Ein verfemter Bruder, der nicht begraben werden darf, weil König Kreon das so will. Eine wütende Schwester, die sich und ihrem Bruder das Recht aber nicht nehmen lassen will und ihn dennoch würdig bestattet. Sie landet dafür im Gefängnis. Es gibt eine Tote, zwei Tote, drei Tote. Eine aus den Fugen geratene Ordnung. Das sind die Eckpfeiler von Sophokles' "Antigone", dem antiken Drama, das Hans Neuenfels nun am Residenztheater inszeniert.

Der Regisseur, der neben Theater vor allem auch Opern macht, wurde gerade mit dem Theaterpreis "Faust" für sein Lebenswerk geehrt. Mit 75 könnte er es sich längt im Ruhestand gemütlich machen, stattdessen zieht er es aber vor, in dunklen Proberäumen der Frage nachzugehen: Was treibt diese Antigone eigentlich an?

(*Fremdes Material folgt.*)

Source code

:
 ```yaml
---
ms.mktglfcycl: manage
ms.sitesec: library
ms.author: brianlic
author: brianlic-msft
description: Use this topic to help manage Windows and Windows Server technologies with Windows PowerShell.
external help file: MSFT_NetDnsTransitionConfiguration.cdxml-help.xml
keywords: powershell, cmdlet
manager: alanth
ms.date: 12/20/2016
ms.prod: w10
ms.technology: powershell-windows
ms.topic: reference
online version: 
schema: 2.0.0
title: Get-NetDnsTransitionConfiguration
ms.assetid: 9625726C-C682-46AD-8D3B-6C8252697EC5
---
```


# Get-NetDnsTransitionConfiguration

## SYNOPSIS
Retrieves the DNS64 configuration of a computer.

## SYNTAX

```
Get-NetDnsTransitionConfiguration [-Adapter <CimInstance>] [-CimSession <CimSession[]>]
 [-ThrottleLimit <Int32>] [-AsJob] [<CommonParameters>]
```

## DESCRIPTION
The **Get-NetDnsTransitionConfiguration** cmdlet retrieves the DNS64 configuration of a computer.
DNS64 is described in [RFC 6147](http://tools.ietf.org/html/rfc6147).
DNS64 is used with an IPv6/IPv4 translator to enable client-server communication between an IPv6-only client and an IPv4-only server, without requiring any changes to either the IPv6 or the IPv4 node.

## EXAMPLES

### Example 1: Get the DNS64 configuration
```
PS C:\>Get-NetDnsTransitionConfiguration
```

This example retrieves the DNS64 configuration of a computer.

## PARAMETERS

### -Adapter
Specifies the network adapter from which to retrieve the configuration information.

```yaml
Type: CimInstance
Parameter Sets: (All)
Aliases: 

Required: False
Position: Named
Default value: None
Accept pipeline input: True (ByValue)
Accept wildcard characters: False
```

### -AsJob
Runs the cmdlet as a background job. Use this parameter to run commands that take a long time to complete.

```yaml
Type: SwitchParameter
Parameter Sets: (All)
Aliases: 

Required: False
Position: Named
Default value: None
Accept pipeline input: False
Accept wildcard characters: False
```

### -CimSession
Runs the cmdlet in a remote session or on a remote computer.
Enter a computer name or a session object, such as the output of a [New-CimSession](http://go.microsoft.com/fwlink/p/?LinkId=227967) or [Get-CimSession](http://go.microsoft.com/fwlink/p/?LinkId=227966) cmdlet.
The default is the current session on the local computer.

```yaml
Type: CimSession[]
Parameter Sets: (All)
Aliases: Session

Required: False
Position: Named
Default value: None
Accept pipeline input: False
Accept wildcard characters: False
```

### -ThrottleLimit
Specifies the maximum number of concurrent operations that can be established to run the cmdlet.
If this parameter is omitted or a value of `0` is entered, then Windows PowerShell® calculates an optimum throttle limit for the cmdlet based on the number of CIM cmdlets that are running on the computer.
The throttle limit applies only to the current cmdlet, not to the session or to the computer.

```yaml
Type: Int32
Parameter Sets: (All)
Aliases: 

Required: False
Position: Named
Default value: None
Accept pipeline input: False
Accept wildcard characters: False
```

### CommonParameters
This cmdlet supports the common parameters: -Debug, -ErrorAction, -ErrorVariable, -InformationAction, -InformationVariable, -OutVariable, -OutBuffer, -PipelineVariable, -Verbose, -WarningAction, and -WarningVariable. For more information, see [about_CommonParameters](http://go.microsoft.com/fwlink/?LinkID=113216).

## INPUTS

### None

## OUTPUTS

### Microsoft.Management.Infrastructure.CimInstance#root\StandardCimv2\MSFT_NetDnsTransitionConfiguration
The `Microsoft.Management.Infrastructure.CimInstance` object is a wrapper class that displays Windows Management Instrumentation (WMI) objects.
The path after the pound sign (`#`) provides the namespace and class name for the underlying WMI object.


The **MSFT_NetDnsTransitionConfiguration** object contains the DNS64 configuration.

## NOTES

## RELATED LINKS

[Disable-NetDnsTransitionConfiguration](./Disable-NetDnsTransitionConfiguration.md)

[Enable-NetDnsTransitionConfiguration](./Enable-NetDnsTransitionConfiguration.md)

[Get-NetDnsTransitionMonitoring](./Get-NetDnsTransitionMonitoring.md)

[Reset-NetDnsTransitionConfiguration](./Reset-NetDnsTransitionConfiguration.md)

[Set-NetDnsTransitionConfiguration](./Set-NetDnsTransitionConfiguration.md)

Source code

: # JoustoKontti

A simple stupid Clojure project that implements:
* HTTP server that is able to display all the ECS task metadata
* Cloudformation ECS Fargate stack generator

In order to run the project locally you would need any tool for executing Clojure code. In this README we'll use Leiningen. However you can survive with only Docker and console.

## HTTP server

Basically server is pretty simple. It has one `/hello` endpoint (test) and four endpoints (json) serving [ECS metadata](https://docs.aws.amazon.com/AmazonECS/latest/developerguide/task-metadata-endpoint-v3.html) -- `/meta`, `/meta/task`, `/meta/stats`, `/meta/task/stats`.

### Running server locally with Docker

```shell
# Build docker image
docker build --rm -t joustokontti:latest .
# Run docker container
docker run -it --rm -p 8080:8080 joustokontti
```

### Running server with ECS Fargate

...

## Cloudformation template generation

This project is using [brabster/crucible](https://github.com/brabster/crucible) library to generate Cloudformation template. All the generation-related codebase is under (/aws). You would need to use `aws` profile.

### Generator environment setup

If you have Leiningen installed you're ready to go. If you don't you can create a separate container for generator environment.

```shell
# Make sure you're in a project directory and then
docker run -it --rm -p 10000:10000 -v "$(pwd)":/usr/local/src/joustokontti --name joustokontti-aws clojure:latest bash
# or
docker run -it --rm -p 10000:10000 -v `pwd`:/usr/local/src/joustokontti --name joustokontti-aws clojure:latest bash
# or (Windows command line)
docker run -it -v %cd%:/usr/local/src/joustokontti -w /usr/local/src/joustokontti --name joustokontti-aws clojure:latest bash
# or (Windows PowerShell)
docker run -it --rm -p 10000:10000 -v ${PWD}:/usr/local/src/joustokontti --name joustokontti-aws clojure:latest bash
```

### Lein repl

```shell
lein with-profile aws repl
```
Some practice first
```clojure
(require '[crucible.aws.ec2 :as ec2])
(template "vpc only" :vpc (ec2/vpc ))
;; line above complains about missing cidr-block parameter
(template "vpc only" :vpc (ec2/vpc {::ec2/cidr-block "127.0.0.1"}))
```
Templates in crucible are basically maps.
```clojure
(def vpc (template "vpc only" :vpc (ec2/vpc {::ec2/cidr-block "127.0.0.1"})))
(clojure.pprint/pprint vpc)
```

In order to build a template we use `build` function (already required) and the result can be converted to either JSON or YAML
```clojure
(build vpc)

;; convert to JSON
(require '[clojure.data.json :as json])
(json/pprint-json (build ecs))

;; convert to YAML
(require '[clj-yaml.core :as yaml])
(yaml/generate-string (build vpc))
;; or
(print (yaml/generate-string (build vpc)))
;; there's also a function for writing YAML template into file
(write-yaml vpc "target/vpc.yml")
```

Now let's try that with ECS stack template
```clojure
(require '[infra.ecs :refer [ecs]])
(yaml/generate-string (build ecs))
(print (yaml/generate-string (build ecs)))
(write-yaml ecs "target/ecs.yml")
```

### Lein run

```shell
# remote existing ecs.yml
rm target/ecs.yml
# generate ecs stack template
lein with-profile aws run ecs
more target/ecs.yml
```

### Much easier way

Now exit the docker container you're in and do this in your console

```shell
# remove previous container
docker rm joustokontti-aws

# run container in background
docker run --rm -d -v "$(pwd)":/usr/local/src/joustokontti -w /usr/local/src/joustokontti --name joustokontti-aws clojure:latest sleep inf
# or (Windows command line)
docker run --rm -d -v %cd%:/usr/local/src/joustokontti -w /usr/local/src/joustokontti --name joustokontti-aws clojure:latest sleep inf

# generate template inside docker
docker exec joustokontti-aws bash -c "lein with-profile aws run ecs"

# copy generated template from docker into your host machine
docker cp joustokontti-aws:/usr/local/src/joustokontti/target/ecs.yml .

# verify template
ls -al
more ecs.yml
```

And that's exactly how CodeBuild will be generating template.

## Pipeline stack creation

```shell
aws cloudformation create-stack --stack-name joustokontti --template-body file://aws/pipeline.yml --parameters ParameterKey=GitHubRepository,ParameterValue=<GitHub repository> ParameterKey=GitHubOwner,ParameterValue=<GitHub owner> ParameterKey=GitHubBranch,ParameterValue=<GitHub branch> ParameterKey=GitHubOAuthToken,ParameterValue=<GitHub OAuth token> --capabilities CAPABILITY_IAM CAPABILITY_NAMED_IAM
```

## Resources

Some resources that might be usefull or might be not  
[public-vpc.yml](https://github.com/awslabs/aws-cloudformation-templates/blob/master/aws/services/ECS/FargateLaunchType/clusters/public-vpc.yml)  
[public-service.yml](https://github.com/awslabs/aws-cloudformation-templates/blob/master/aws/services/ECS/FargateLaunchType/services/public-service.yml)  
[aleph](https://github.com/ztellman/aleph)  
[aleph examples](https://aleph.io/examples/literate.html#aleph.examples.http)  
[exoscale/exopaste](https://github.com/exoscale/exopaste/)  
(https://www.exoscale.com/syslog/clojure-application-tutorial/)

Ist ihre Gesetzesmissachtung als politische Provokation zu deuten? Als rein feministischen Akt gegen die Herrschaft des Mannes? Eine Handlung aus bloßer Liebe zum Bruder?

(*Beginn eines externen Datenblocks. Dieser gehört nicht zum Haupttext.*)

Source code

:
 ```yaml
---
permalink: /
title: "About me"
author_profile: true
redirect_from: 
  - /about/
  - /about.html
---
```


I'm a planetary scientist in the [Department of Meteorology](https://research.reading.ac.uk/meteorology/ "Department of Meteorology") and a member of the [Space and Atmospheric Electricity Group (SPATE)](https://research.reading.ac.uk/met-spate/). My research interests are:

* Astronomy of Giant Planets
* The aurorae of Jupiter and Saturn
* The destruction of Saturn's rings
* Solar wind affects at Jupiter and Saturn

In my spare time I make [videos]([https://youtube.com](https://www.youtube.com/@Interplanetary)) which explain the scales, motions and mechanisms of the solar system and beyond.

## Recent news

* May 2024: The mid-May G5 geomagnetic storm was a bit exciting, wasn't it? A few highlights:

Eine einzige Antwort darauf gibt es - natürlich - nicht, darüber diskutieren Literatur- und Theaterwissenschaft schon, so lang es sie gibt. Und wahrscheinlich wird auch Neuenfels sich nicht auf eine festlegen. Die Ambivalenz der Antigone darf stehen bleiben. Die Wahl seiner Hauptdarstellerin allerdings ist ein klares Statement: Valery Tscheplanowa, eine der flirrendsten und gleichzeitig ausdrucksstärksten Schauspielerinnen des Hauses, übernimmt die Rolle der Antigone.

Ihren Widersacher Kreon spielt Norman Hacker, ebenfalls kein theatrales Leichtgewicht. Gut vorstellbar, welche Intensität Neuenfels da ansteuert. Die Bühne hingegen wird schlicht sein, eine verwaschene Wand, davor ein paar Kisten.

Es ist übrigens Neuenfels' allererste "Antigone"-Inszenierung, was angesichts seiner langen Karriere und seinem Faible für griechische Klassiker recht überraschend ist. Außerdem ist es seine erste Arbeit am Residenztheater seit 16 Jahren. Er hat den Text in der Übersetzung von Ernst Buschor selbst bearbeitet, ein paar Szenen dazu geschrieben und die Rolle des Chores in Schauspielerin Elisabeth Trissenaar zusammengeführt, die auch seine Partnerin ist.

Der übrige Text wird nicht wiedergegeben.